The Pentecost story suggests that God values linguistic diversity, and by extension, many ways of seeing the world. That story could have been written differently. It could have said that when the 12 disciples received the fiery holy spirit, and they were told to go out and proclaim the good news in just one language. But that’s not what happened. Instead, it was written with the clear intention that when the spirit went out to meet different cultures and peoples, it would speak to them in their own languages. And that means the way their languages taught them to see the world would be relevant to the mission of the spirit. Many versions of Christianity are assumed and promoted in the Pentecost story, not one.  

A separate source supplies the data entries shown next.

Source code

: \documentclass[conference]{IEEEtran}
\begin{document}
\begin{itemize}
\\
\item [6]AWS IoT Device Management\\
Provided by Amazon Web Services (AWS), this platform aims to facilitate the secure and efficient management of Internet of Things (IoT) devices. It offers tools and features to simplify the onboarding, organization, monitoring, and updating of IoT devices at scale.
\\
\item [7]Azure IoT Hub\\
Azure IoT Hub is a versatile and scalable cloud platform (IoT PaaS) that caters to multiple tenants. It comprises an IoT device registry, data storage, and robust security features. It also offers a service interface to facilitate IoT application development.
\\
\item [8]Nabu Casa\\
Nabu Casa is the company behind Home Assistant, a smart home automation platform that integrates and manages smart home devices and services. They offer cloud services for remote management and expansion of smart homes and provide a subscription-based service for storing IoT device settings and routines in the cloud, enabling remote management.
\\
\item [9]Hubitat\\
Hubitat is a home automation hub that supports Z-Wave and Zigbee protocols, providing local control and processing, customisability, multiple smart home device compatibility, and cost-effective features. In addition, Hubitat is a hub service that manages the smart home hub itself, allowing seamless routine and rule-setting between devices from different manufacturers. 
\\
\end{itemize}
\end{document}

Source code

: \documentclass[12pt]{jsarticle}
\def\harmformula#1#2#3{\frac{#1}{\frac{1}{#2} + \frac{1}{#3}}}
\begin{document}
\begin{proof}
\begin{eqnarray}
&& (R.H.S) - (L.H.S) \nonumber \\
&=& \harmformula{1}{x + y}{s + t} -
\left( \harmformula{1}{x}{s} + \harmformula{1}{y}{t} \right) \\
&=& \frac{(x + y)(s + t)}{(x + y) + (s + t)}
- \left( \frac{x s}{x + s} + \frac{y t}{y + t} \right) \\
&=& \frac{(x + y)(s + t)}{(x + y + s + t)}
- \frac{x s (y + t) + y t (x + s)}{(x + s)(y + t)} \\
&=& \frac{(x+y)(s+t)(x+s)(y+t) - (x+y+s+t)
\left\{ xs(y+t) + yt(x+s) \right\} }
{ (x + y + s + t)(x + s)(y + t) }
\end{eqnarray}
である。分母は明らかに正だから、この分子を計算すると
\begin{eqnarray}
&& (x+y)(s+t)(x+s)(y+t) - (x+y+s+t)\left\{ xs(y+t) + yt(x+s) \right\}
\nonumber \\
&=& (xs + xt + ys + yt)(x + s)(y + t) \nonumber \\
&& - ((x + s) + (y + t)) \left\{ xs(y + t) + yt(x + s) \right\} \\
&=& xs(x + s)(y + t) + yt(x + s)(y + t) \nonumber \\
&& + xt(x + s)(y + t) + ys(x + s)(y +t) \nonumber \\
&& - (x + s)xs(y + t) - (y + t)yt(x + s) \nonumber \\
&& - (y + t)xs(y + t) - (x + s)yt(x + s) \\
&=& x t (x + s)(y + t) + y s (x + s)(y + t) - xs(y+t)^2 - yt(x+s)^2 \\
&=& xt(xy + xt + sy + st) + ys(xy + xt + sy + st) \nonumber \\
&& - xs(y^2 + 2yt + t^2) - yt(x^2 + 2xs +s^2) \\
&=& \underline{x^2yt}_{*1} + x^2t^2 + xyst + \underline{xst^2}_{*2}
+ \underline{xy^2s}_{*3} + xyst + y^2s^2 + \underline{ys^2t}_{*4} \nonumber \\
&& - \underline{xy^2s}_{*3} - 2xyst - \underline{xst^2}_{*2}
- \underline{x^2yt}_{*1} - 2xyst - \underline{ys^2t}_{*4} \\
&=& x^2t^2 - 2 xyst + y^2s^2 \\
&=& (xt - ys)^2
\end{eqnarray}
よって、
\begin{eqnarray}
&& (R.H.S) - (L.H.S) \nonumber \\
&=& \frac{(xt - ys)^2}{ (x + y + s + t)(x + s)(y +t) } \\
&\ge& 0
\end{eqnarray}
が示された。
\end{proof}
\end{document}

It may be that this was meant to help us avoid the risk of trying to think all in the same way. Just as biodiversity matters for maintaining a healthy ecosystem, so too, do we need a diversity of ways of seeing the world. Perhaps it is meant to create a system of checks and balances, so if one way started to endanger the world, other ways can speak up and say there is an alternative. At a time when our culture seems determined to pollute the world, change the climate and risk the lives of all other species, now seems like a very good time to listen to some other points of view.  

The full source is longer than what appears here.